WWII era: Mallinckrodt Chemical Corporation has the Top Secret assignment of reducing Uranium laden ores to create feeder stock for the Oak Ridge TN bomb-supplying scientists during the mid-1940s (Oak Ridge was tasked with taking "raw Uranium and "extracting" the fissionable U-235 isotope from the much more common U-238 isotope, which, unless you used it to "breed" Plutonium, was just a contaminant.) As a reward for WWII service, Mallinckrodt was given exclusive rights, under Pentagon/AEC supervision (mainly AEC) to manufacture Uranium metal for laboratory and industrial use (I myself, via a weird route, have a shielded can, unopened, of these metal disks.) Again, in the era of naivete about health effects, no one focused on the wastes.

1973: (Nixon) People became aware that Mallickrodt and then other responsible parties had dumped a large amount of radioactive waste into one of several landfill cells at West Lake. The contaminant, Barium Sulfate tailings, was kept separate from the rest of the landfill cells, but not thought much about.

1977: (Carter) Jimmy Carter was a nuclear engineer, and nuclear matters were a focus. The Nuclear Regulatory Commission noted the fact of undesigned containment at West Lake and demanded a remedy for it. The 1980s were a bad time for such concerns and nothing was done.

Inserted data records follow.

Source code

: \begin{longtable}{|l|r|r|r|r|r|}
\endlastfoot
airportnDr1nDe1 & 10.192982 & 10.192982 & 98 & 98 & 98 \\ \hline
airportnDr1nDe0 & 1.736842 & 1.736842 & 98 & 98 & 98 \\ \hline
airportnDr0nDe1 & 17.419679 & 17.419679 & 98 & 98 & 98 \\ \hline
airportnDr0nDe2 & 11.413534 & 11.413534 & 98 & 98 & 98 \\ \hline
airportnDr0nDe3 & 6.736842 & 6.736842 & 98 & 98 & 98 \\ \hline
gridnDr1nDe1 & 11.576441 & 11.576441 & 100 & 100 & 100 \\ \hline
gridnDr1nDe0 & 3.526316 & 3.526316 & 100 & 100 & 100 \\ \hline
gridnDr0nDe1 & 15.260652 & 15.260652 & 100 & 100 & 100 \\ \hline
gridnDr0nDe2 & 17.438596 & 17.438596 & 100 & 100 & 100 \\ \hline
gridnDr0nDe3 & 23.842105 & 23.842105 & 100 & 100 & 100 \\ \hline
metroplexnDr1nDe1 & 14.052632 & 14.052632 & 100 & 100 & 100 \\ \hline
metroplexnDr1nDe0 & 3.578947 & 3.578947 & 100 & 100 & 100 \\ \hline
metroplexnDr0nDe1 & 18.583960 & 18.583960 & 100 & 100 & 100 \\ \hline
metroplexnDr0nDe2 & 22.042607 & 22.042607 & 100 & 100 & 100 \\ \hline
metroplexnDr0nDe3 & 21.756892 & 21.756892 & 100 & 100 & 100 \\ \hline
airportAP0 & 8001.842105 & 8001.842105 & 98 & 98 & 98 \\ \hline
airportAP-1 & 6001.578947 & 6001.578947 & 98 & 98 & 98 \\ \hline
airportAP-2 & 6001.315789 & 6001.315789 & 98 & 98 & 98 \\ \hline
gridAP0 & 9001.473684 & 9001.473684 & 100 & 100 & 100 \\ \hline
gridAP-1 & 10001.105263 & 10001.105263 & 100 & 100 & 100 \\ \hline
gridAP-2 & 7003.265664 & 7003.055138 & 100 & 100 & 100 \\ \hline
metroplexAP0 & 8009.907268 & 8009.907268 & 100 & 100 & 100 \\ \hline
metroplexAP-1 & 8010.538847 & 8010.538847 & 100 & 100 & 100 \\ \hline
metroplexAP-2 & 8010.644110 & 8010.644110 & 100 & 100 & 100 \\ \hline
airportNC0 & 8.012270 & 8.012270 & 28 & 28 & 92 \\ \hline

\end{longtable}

1989: (Bush One). GHWB changed that and the site was designated a superfund site, which made the EPAs priority list in 1990 and four responsible parties were designated --- the DOE itself and three companies (not including the long-gone Mallickrodt.) Studies began. Since this involved radiation, it takes longer.

2008: (Bush Two.) The EPA made its decision to create a whopper of a "tomb": a 40 acre multiply layered capped area which would hopefully assure long-term containment. This tomb was created. By now though citizens were thoroughly rattled, many moving away. An organization "St. Louis Moms" formed to create constant citizen oversite (nuisance? as far as some politicos were concerned) to keep pressure up for better solutions.

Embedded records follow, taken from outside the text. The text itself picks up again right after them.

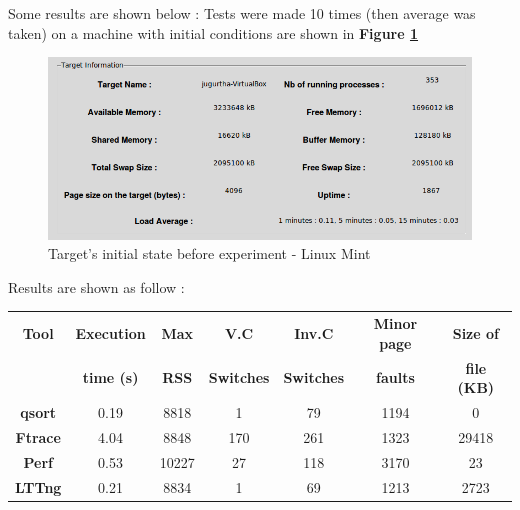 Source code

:Some results are shown below :
Tests were made 10 times (then average was taken) on a machine with initial conditions are shown in \textbf{Figure \ref{Target's initial state before experiment - Linux Mint}}

     		\begin{figure}[H]
					\centering
        			\includegraphics[scale=0.45]{img/solution/cmptracers-target-information.png}
        			\caption{Target's initial state before experiment - Linux Mint}
        			\label{Target's initial state before experiment - Linux Mint}
   			 \end{figure}
   			 
Results are shown as follow :
						\begin{center}
							\begin{tabular}{|c|c|c|c|c|c|c|}
								\hline
								\textbf{Tool} & \textbf{Execution} & \textbf{Max}  & \textbf{V.C} & \textbf{Inv.C} & \textbf{Minor page} & \textbf{Size of}\\
							& 	\textbf{time (s)} & \textbf{RSS} & \textbf{Switches} & \textbf{Switches} & \textbf{faults} & \textbf{file (KB)} \\
								   	
								\hline
	    						\textbf{qsort} & 0.19 & 8818 & 1 & 79 & 1194 &  0 \\								   		
   								\hline
	    						\textbf{Ftrace} & 4.04 & 8848 & 170 & 261 & 1323 & 29418  \\
								\hline     
        						
   								\textbf{Perf} & 0.53 & 10227 & 27 & 118 & 3170 & 23 \\
   								\hline
   								
   								\textbf{LTTng} & 0.21 & 8834 & 1 & 69 & 1213 & 2723 \\
   								\hline		
							\end{tabular}
						\end{center}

2010: A second cell in the landfill was burning (unknown) underground, and broke through to the surface, spewing smoldering black smoke regularly, and panicking citizens. This was not the primary radioactice cell, but nevertheless .....

2011-2015: (Obama.) Citizen objections went through the roof. The EPA was tasked to get the original responsible parties to revisit the situation and do better. Studies on ground and through overflights seemed to indicate that the radiation cell was not venting any dangerous levels to the outside --- i.e. despite the sister cell's fire (these things are, by the way superhot underground and nearly impossible to stop without thorough excavation.) Citizens were still near hysterical, and in 2015 a plan was proposed to excavate a large portion of the radioactive cell and transport it "elsewhere." Elsewhere was not designated specifically and (to my knowledge) still isn't. Nevertheless, the local citizens are moderately happy with the idea of sticking some other location with the waste.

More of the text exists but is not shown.